Dataset entries
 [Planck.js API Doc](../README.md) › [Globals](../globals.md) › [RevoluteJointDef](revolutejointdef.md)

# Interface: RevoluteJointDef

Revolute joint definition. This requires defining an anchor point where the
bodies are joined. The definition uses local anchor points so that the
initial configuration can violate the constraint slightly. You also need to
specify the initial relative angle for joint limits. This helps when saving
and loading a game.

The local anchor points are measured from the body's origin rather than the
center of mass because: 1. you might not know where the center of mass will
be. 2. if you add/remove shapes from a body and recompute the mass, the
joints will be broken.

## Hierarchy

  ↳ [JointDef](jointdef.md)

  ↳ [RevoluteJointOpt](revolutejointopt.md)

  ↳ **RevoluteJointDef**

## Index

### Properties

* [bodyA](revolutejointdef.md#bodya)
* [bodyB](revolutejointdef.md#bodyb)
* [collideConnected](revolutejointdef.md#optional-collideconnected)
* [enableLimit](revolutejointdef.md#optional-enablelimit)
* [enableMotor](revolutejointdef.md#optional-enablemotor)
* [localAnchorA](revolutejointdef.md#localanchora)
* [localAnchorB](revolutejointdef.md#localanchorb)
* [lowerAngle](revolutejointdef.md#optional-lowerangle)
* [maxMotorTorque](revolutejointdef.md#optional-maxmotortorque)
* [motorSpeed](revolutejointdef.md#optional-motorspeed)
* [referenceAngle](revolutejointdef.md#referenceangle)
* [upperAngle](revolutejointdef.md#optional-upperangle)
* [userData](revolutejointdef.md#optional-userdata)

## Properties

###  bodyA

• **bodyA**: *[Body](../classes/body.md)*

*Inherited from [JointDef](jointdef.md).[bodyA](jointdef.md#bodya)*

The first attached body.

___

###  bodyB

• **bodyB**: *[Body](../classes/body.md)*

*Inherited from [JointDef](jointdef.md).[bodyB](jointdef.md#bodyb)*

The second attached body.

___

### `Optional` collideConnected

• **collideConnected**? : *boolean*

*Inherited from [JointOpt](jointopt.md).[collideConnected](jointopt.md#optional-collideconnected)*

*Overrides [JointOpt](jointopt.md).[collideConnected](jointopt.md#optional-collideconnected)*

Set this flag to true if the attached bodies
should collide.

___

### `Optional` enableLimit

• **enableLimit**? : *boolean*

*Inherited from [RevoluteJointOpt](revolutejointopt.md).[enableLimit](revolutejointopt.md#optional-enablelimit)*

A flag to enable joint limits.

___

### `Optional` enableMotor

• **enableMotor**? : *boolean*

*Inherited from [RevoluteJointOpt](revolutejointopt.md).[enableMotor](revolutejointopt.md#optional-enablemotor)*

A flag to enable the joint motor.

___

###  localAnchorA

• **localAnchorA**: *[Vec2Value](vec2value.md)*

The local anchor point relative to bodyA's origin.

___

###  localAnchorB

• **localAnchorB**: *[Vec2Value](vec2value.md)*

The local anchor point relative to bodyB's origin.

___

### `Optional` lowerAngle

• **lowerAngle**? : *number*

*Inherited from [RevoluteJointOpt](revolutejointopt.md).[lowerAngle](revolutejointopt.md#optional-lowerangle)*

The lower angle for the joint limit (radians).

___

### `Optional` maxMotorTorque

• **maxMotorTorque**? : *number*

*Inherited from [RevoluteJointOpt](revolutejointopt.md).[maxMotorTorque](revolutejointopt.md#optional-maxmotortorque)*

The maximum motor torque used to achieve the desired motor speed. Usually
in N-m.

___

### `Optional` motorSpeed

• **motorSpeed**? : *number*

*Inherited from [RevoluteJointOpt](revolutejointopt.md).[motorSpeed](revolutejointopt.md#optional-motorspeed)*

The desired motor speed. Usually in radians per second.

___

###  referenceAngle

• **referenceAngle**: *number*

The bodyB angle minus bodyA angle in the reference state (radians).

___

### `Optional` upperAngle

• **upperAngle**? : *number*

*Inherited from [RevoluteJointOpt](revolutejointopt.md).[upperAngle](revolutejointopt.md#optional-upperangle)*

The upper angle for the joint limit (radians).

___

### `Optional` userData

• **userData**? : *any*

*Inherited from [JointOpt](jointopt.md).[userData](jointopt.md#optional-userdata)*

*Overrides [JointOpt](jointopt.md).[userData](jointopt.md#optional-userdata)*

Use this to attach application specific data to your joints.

(About this exercise): Please write out all of the records above, character for character.

(Final answer):
 [Planck.js API Doc](../README.md) › [Globals](../globals.md) › [RevoluteJointDef](revolutejointdef.md)

# Interface: RevoluteJointDef

Revolute joint definition. This requires defining an anchor point where the
bodies are joined. The definition uses local anchor points so that the
initial configuration can violate the constraint slightly. You also need to
specify the initial relative angle for joint limits. This helps when saving
and loading a game.

The local anchor points are measured from the body's origin rather than the
center of mass because: 1. you might not know where the center of mass will
be. 2. if you add/remove shapes from a body and recompute the mass, the
joints will be broken.

## Hierarchy

  ↳ [JointDef](jointdef.md)

  ↳ [RevoluteJointOpt](revolutejointopt.md)

  ↳ **RevoluteJointDef**

## Index

### Properties

* [bodyA](revolutejointdef.md#bodya)
* [bodyB](revolutejointdef.md#bodyb)
* [collideConnected](revolutejointdef.md#optional-collideconnected)
* [enableLimit](revolutejointdef.md#optional-enablelimit)
* [enableMotor](revolutejointdef.md#optional-enablemotor)
* [localAnchorA](revolutejointdef.md#localanchora)
* [localAnchorB](revolutejointdef.md#localanchorb)
* [lowerAngle](revolutejointdef.md#optional-lowerangle)
* [maxMotorTorque](revolutejointdef.md#optional-maxmotortorque)
* [motorSpeed](revolutejointdef.md#optional-motorspeed)
* [referenceAngle](revolutejointdef.md#referenceangle)
* [upperAngle](revolutejointdef.md#optional-upperangle)
* [userData](revolutejointdef.md#optional-userdata)

## Properties

###  bodyA

• **bodyA**: *[Body](../classes/body.md)*

*Inherited from [JointDef](jointdef.md).[bodyA](jointdef.md#bodya)*

The first attached body.

___

###  bodyB

• **bodyB**: *[Body](../classes/body.md)*

*Inherited from [JointDef](jointdef.md).[bodyB](jointdef.md#bodyb)*

The second attached body.

___

### `Optional` collideConnected

• **collideConnected**? : *boolean*

*Inherited from [JointOpt](jointopt.md).[collideConnected](jointopt.md#optional-collideconnected)*

*Overrides [JointOpt](jointopt.md).[collideConnected](jointopt.md#optional-collideconnected)*

Set this flag to true if the attached bodies
should collide.

___

### `Optional` enableLimit

• **enableLimit**? : *boolean*

*Inherited from [RevoluteJointOpt](revolutejointopt.md).[enableLimit](revolutejointopt.md#optional-enablelimit)*

A flag to enable joint limits.

___

### `Optional` enableMotor

• **enableMotor**? : *boolean*

*Inherited from [RevoluteJointOpt](revolutejointopt.md).[enableMotor](revolutejointopt.md#optional-enablemotor)*

A flag to enable the joint motor.

___

###  localAnchorA

• **localAnchorA**: *[Vec2Value](vec2value.md)*

The local anchor point relative to bodyA's origin.

___

###  localAnchorB

• **localAnchorB**: *[Vec2Value](vec2value.md)*

The local anchor point relative to bodyB's origin.

___

### `Optional` lowerAngle

• **lowerAngle**? : *number*

*Inherited from [RevoluteJointOpt](revolutejointopt.md).[lowerAngle](revolutejointopt.md#optional-lowerangle)*

The lower angle for the joint limit (radians).

___

### `Optional` maxMotorTorque

• **maxMotorTorque**? : *number*

*Inherited from [RevoluteJointOpt](revolutejointopt.md).[maxMotorTorque](revolutejointopt.md#optional-maxmotortorque)*

The maximum motor torque used to achieve the desired motor speed. Usually
in N-m.

___

### `Optional` motorSpeed

• **motorSpeed**? : *number*

*Inherited from [RevoluteJointOpt](revolutejointopt.md).[motorSpeed](revolutejointopt.md#optional-motorspeed)*

The desired motor speed. Usually in radians per second.

___

###  referenceAngle

• **referenceAngle**: *number*

The bodyB angle minus bodyA angle in the reference state (radians).

___

### `Optional` upperAngle

• **upperAngle**? : *number*

*Inherited from [RevoluteJointOpt](revolutejointopt.md).[upperAngle](revolutejointopt.md#optional-upperangle)*

The upper angle for the joint limit (radians).

___

### `Optional` userData

• **userData**? : *any*

*Inherited from [JointOpt](jointopt.md).[userData](jointopt.md#optional-userdata)*

*Overrides [JointOpt](jointopt.md).[userData](jointopt.md#optional-userdata)*

Use this to attach application specific data to your joints.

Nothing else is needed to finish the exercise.